#### Task statement
Return the data below exactly, stopping after the line with "Per-font preview and".

Source records:
================
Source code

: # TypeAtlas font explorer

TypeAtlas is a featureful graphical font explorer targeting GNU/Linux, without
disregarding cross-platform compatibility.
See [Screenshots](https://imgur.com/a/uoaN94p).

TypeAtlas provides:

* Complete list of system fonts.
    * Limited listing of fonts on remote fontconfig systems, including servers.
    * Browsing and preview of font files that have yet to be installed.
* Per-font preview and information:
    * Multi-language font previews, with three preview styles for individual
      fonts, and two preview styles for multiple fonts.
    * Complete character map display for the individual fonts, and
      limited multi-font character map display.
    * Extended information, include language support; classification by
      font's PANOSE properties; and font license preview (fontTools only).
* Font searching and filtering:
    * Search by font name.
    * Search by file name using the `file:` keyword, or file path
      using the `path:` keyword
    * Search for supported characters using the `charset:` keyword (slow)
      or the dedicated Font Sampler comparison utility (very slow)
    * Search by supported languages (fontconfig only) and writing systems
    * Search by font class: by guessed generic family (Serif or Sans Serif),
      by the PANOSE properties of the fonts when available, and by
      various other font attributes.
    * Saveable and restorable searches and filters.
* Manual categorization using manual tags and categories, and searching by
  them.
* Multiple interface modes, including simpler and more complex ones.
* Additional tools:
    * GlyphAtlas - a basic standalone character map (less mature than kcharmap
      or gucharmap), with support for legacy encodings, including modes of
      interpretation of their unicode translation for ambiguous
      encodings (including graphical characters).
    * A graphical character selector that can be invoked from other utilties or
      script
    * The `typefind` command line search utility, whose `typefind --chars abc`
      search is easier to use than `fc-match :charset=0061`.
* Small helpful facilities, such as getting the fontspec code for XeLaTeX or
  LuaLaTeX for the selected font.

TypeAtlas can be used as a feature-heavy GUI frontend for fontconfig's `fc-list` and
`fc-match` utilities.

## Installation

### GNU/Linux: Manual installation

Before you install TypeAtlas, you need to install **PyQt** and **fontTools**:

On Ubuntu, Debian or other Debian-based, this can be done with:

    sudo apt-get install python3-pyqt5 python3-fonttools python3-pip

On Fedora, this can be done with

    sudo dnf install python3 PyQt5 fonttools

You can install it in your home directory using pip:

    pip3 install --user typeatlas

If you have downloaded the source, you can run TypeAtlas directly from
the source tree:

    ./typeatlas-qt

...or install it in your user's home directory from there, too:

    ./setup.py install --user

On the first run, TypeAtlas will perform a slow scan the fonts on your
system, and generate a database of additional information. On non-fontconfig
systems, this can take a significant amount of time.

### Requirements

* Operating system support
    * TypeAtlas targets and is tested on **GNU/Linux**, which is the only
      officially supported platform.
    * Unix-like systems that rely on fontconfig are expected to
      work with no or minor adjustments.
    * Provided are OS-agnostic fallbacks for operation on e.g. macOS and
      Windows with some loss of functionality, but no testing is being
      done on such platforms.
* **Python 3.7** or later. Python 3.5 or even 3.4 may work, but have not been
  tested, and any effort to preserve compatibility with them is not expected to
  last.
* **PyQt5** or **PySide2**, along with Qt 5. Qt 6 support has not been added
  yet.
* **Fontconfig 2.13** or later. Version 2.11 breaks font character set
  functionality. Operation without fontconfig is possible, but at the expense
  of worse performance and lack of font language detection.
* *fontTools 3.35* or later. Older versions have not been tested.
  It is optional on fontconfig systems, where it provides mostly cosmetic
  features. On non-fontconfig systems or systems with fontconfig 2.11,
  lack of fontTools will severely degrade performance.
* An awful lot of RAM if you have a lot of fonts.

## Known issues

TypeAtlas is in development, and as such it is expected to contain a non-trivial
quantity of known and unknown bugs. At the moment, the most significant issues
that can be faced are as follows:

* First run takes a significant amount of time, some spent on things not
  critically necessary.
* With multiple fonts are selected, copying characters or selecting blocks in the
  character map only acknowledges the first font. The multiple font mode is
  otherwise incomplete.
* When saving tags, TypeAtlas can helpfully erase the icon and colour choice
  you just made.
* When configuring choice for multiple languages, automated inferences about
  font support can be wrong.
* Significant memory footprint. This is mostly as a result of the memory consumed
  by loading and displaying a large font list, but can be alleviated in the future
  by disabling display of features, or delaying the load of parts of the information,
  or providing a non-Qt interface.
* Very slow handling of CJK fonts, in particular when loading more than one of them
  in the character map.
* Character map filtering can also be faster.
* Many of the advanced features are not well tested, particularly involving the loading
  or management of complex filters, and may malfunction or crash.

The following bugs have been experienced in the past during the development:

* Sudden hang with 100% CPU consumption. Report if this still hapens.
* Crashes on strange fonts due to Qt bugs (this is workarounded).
================
#### Answer below
Source code

: # TypeAtlas font explorer

TypeAtlas is a featureful graphical font explorer targeting GNU/Linux, without
disregarding cross-platform compatibility.
See [Screenshots](https://imgur.com/a/uoaN94p).

TypeAtlas provides:

* Complete list of system fonts.
    * Limited listing of fonts on remote fontconfig systems, including servers.
    * Browsing and preview of font files that have yet to be installed.
* Per-font preview and information:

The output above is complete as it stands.